Tenía un marido, una familia. ¿Qué más podría desear una mujer en esta vida?
Tal vez un poco de amor, un poco de aventura, pero eso solo podían permitírselo algunas personas. La gente común como ella solo podía ser feliz con lo poco que la vida les permitía tener.
"Renata, deja de ser tonta", se dijo a sí misma mientras arreglaba el poco maquillaje en su rostro para cubrir las ojeras que ya empezaban a notarse.
—Cariño—, se dirigió a su esposo justo en el momento en que este pasaba por la puerta de su habitación.
Como era habitual en él, no le respondió, simplemente gruñó como si con escucharla, él se enfureciera.
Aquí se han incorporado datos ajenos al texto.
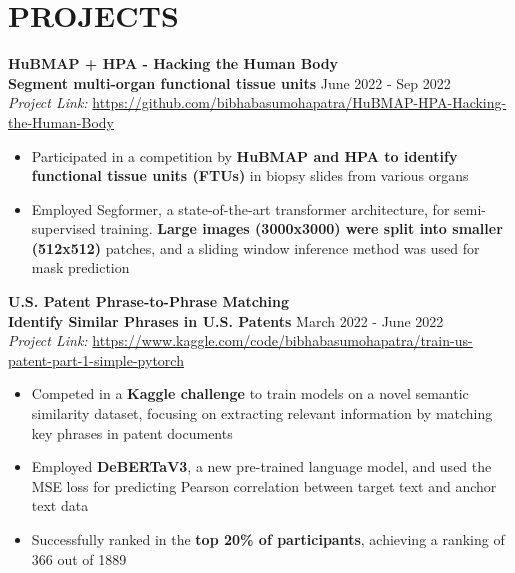 \documentclass[a4paper,10pt]{extarticle}
\begin{document}
{\section*{PROJECTS}
\noindent
\textbf{HuBMAP + HPA - Hacking the Human Body \\ Segment multi-organ functional tissue units} \hfill June 2022 - Sep 2022 \\
\textit{Project Link:} \url{https://github.com/bibhabasumohapatra/HuBMAP-HPA-Hacking-the-Human-Body}  %
\begin{itemize}
    \item Participated in a competition by \textbf{HuBMAP and HPA to identify functional tissue units (FTUs)} in biopsy slides from various organs 
    \vspace{1.2mm}\item Employed Segformer, a state-of-the-art transformer architecture, for semi-supervised training. \textbf{Large images (3000x3000) were split into smaller (512x512)} patches, and a sliding window inference method was used for mask prediction
\end{itemize}
  
\noindent
\textbf{U.S. Patent Phrase-to-Phrase Matching \\ Identify Similar Phrases in U.S. Patents} \hfill March 2022 - June 2022\\ %
\textit{Project Link:} \url{https://www.kaggle.com/code/bibhabasumohapatra/train-us-patent-part-1-simple-pytorch} 
\begin{itemize}
    \item Competed in a \textbf{Kaggle challenge }to train models on a novel semantic similarity dataset, focusing on extracting relevant information by matching key phrases in patent documents
    \vspace{1.2mm}\item  Employed \textbf{DeBERTaV3}, a new pre-trained language model, and used the MSE loss for predicting Pearson correlation between target text and anchor text data
    \vspace{1.2mm}\item Successfully ranked in the \textbf{top 20\% of participants}, achieving a ranking of 366 out of 1889

\end{itemize}

}
\end{document}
Y así fue al ver que ella no obtenía respuesta.
—¿Para esto me hiciste parar? ¿Para no decirme nada? Como siempre, eres una mujer inútil. Seguro quieres dinero, pero te digo que no tengo.
Renata negó, haciendo lo único que podía para evitar llorar delante de Jorge: cerró la puerta de su habitación y se recargó sobre ella.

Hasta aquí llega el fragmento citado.